Blog Editor’s Note: An excellent article that reflects an important shift in the way people are thinking about this problem. We have recently been talking to very senior officials at the Department of Defense, Department of Homeland Security, and the White House.  All agree with this article. Let’s see what they do about it.

Security and SatNav Experts Agree: GPS Is a Cybersecurity Issue

The new Cybersecurity Solarium Commission should consider addressing GPS vulnerabilities as it develops a strategy to protect the U.S. against attacks on its computer systems and infrastructure, experts agreed.

Inspired by an analysis that guided officials during the Cold War, the U.S. is about to launch a yearlong assessment of its cybersecurity situation with the goal of devising a long-term strategy

Sixty-five years ago Project Solariumrecommended containment as the best game plan for dealing with the Soviet Union. It’s newly approved namesake, the Cybersecurity Solarium Commission, will soon gather top federal officials, members of Congress and subject matter experts to determine how best to protect “the crucial advantages of the United States in cyberspace against the attempts of adversaries to erode such advantages.”

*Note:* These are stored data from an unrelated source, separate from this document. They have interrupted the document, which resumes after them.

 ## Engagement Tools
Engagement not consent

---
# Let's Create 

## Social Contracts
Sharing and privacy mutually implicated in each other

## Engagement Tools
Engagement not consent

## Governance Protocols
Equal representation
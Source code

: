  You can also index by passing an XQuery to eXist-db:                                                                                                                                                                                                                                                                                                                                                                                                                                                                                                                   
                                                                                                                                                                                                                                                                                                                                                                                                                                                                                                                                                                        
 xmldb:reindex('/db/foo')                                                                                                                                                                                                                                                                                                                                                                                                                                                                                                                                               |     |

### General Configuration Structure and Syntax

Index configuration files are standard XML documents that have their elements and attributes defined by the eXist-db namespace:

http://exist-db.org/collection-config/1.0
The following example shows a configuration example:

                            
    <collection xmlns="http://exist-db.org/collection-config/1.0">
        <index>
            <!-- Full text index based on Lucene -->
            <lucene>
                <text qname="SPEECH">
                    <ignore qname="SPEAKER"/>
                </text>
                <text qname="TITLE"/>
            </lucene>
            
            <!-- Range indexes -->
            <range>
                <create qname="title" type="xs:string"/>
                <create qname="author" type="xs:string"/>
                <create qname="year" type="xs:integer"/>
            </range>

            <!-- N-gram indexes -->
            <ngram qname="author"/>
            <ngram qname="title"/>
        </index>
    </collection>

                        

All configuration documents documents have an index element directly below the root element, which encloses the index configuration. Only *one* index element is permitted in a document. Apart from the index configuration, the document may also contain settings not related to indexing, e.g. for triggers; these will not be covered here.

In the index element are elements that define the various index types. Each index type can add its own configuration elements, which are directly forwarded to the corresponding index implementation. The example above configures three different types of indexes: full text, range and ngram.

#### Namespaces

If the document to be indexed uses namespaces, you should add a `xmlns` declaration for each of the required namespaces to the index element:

“Eisenhower in the early 1950s recognized that we were well into the nuclear era and yet we didn’t have an offensive strategy or a defensive strategy,” said Sen. Ben Sasse, R-Nebraska, who authored the Solarium measure. “We didn’t have a long-term human capital strategy. We’re in the same place, actually (a) worse position, in cyber now—26 years into the cyber era and no definable doctrine.”

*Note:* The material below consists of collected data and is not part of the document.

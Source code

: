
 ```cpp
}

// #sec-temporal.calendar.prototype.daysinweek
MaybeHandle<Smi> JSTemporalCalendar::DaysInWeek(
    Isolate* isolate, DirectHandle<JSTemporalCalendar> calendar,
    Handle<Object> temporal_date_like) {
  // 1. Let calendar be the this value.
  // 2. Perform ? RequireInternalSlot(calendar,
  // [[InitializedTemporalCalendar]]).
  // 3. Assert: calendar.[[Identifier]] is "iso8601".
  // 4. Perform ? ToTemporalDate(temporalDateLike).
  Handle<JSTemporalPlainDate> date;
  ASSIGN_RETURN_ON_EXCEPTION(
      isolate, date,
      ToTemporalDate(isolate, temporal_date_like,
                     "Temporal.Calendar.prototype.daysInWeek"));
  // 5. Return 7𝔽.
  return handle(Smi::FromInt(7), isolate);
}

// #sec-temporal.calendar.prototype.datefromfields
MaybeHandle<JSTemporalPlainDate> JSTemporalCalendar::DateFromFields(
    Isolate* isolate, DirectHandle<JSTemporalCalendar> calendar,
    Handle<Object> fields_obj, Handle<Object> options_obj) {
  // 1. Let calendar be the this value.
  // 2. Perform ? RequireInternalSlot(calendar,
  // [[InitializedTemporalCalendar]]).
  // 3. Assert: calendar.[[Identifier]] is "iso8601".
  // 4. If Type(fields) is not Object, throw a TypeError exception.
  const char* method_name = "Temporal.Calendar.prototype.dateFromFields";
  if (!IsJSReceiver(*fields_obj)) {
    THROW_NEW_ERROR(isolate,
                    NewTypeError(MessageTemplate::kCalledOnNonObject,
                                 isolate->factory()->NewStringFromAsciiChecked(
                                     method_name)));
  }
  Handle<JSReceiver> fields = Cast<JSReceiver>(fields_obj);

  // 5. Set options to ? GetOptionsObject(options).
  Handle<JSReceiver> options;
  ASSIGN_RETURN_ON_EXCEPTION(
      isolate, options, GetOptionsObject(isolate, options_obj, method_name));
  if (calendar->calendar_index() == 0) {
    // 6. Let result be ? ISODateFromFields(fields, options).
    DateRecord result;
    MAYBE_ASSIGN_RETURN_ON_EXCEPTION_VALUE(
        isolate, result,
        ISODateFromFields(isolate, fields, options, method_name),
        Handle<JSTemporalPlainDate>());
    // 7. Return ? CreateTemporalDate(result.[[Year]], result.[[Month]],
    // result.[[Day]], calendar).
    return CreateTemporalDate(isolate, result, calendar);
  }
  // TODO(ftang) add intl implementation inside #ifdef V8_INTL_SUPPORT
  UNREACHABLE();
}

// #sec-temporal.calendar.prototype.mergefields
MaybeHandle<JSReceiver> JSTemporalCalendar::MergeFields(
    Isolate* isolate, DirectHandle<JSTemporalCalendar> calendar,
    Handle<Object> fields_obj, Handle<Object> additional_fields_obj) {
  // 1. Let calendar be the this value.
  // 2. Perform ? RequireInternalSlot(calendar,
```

The question now is how the Cybersecurity Solarium will approach its task and what it might take on. Though the new Solarium was approved as part of the fiscal year 2019 National Defense Authorization Act (NDAA) it’s mandate is not strictly military. The fact sheet issued by Sasse’s office says the group will work to protect the U.S. political system and innovation base as well as its national security industrial sector. Those sectors depend directly or indirectly on the timing data supplied by the GPS signal.

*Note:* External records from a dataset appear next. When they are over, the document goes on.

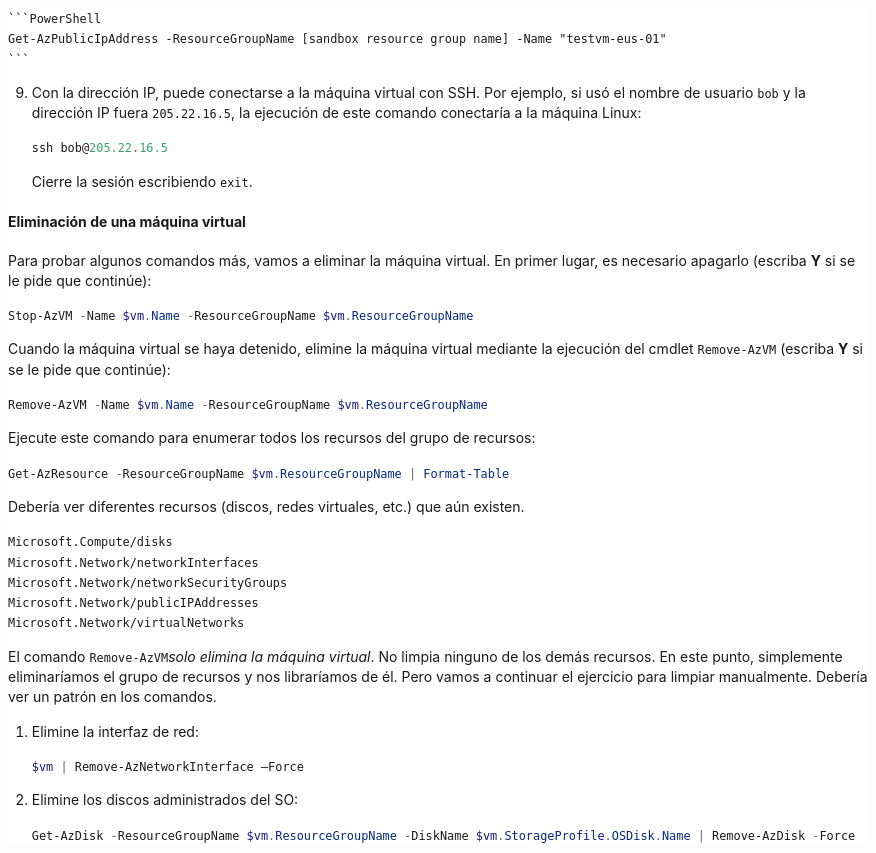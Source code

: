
 	```PowerShell
	Get-AzPublicIpAddress -ResourceGroupName [sandbox resource group name] -Name "testvm-eus-01"
	```

9. Con la dirección IP, puede conectarse a la máquina virtual con SSH. Por ejemplo, si usó el nombre de usuario `bob` y la dirección IP fuera `205.22.16.5`, la ejecución de este comando conectaría a la máquina Linux:

	```PowerShell
	ssh bob@205.22.16.5
	```

	Cierre la sesión escribiendo `exit`.

#### Eliminación de una máquina virtual

Para probar algunos comandos más, vamos a eliminar la máquina virtual. En primer lugar, es necesario apagarlo (escriba **Y** si se le pide que continúe):

```PowerShell
Stop-AzVM -Name $vm.Name -ResourceGroupName $vm.ResourceGroupName
```

Cuando la máquina virtual se haya detenido, elimine la máquina virtual mediante la ejecución del cmdlet `Remove-AzVM` (escriba **Y** si se le pide que continúe):

```PowerShell
Remove-AzVM -Name $vm.Name -ResourceGroupName $vm.ResourceGroupName
```

Ejecute este comando para enumerar todos los recursos del grupo de recursos:

```PowerShell
Get-AzResource -ResourceGroupName $vm.ResourceGroupName | Format-Table
```

Debería ver diferentes recursos (discos, redes virtuales, etc.) que aún existen.

```Output
Microsoft.Compute/disks
Microsoft.Network/networkInterfaces
Microsoft.Network/networkSecurityGroups
Microsoft.Network/publicIPAddresses
Microsoft.Network/virtualNetworks
```

El comando `Remove-AzVM`_solo elimina la máquina virtual_. No limpia ninguno de los demás recursos. En este punto, simplemente eliminaríamos el grupo de recursos y nos libraríamos de él. Pero vamos a continuar el ejercicio para limpiar manualmente. Debería ver un patrón en los comandos.

1. Elimine la interfaz de red:

	```PowerShell
	$vm | Remove-AzNetworkInterface –Force
	```

2. Elimine los discos administrados del SO:

	```PowerShell
	Get-AzDisk -ResourceGroupName $vm.ResourceGroupName -DiskName $vm.StorageProfile.OSDisk.Name | Remove-AzDisk -Force
	```
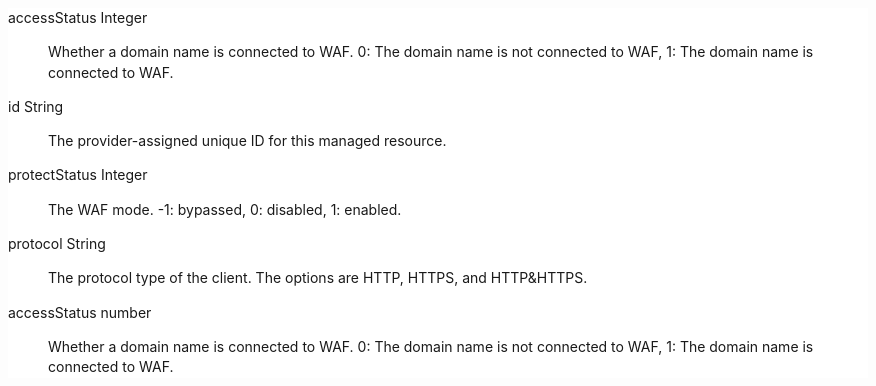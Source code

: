 </div>

<div>
<pulumi-choosable type="language" values="java">
<dl class="resources-properties"><dt class="property-"
            title="">
        <span id="accessstatus_java">
<a data-swiftype-name="resource-property" data-swiftype-type="text" href="#accessstatus_java" style="color: inherit; text-decoration: inherit;">access<wbr>Status</a>
</span>
        <span class="property-indicator"></span>
        <span class="property-type">Integer</span>
    </dt>
    <dd><p>Whether a domain name is connected to WAF. 0: The domain name is not connected to WAF, 1: The domain
name is connected to WAF.</p>
</dd><dt class="property-"
            title="">
        <span id="id_java">
<a data-swiftype-name="resource-property" data-swiftype-type="text" href="#id_java" style="color: inherit; text-decoration: inherit;">id</a>
</span>
        <span class="property-indicator"></span>
        <span class="property-type">String</span>
    </dt>
    <dd><p>The provider-assigned unique ID for this managed resource.</p>
</dd><dt class="property-"
            title="">
        <span id="protectstatus_java">
<a data-swiftype-name="resource-property" data-swiftype-type="text" href="#protectstatus_java" style="color: inherit; text-decoration: inherit;">protect<wbr>Status</a>
</span>
        <span class="property-indicator"></span>
        <span class="property-type">Integer</span>
    </dt>
    <dd><p>The WAF mode. -1: bypassed, 0: disabled, 1: enabled.</p>
</dd><dt class="property-"
            title="">
        <span id="protocol_java">
<a data-swiftype-name="resource-property" data-swiftype-type="text" href="#protocol_java" style="color: inherit; text-decoration: inherit;">protocol</a>
</span>
        <span class="property-indicator"></span>
        <span class="property-type">String</span>
    </dt>
    <dd><p>The protocol type of the client. The options are HTTP, HTTPS, and HTTP&amp;HTTPS.</p>
</dd></dl>
</pulumi-choosable>
</div>

<div>
<pulumi-choosable type="language" values="javascript,typescript">
<dl class="resources-properties"><dt class="property-"
            title="">
        <span id="accessstatus_nodejs">
<a data-swiftype-name="resource-property" data-swiftype-type="text" href="#accessstatus_nodejs" style="color: inherit; text-decoration: inherit;">access<wbr>Status</a>
</span>
        <span class="property-indicator"></span>
        <span class="property-type">number</span>
    </dt>
    <dd><p>Whether a domain name is connected to WAF. 0: The domain name is not connected to WAF, 1: The domain
name is connected to WAF.</p>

Though not itself considered critical infrastructure the GPS system was deemed by the Department of Homeland Security to be a “cross-sector dependency” for 13 of the nation’s 16 critical infrastructure sectors. The three remaining sectors also had some dependence.

For a long time, however, folks did not did not agree that GPS vulnerabilities should be addressed as a cyber issue, said Dana Goward, president and executive director, Resilient Navigation & Timing Foundation. “However in the past several years the people that we’ve been talking to in the government, especially in the Department of Defense, have agreed that rather than being considered electronic warfare—or in addition to being considered electronic warfare—GPS disruption should also be considered a cyber issue.”

That shift may be due to the growing realization that GPS provides more than just location and navigation capability. It also provides consistent, global, extremely accurate time.

Timing Is Everything
A lot of the U.S. security industrial sector and the American innovation base rely on data centers, many of them in disparate parts of the world but networked together and synchronized by GPS-supplied time.